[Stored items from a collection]

━━━━━━━━━━━━━━━━━━━━━━━━━━━━━━

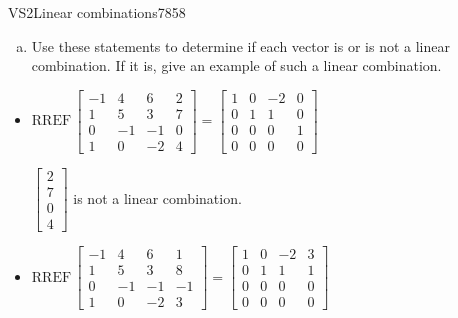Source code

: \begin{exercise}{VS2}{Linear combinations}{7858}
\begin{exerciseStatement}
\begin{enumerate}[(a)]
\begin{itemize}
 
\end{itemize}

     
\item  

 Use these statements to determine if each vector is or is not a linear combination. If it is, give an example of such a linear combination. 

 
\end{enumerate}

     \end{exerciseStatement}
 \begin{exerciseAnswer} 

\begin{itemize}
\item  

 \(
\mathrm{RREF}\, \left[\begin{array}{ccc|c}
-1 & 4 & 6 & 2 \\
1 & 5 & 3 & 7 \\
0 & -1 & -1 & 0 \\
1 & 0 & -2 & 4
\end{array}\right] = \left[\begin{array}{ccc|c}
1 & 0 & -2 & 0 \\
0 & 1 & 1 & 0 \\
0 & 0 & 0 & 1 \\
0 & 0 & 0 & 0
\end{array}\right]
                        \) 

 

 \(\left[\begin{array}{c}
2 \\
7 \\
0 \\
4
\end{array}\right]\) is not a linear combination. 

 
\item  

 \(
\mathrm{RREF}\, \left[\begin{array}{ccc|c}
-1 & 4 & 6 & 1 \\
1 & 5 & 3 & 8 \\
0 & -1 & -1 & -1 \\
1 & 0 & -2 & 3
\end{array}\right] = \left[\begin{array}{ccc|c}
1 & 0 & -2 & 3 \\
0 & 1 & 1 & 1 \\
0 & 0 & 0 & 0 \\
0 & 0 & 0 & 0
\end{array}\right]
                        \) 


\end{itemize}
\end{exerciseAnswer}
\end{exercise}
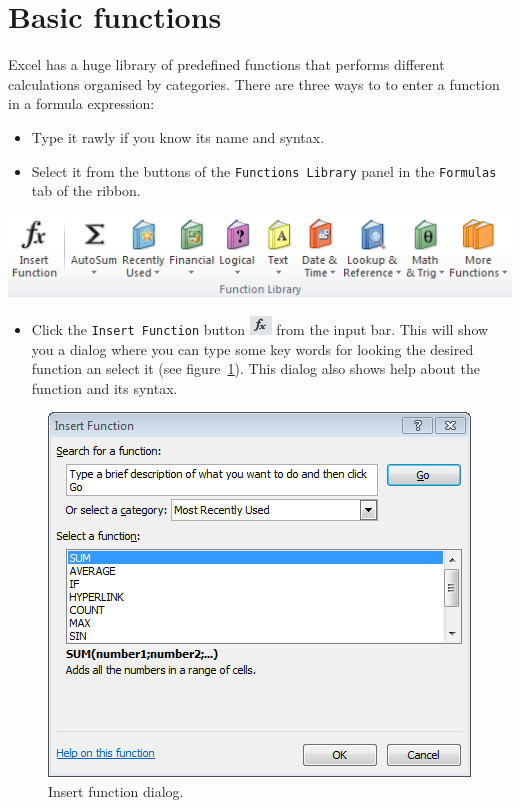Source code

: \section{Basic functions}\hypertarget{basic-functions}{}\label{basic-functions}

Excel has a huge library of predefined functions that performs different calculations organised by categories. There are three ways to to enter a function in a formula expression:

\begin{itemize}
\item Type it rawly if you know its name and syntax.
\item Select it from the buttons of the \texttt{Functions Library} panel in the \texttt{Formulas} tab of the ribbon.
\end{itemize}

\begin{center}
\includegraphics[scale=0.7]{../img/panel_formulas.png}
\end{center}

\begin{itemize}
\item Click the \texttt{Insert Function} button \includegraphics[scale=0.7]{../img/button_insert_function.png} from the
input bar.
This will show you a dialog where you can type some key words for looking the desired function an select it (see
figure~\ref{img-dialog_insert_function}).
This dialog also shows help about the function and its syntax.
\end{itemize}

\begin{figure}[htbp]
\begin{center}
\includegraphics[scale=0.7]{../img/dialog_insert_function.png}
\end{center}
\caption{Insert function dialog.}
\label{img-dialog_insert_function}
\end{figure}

━━━━━━━━━━━━━━━━━━━━━━━━━━━━━━

→ **Work to be completed**: Where a line above contains the string "exerciseStatement", copy that line.

→ **Answer**:
\begin{exerciseStatement}
     \end{exerciseStatement}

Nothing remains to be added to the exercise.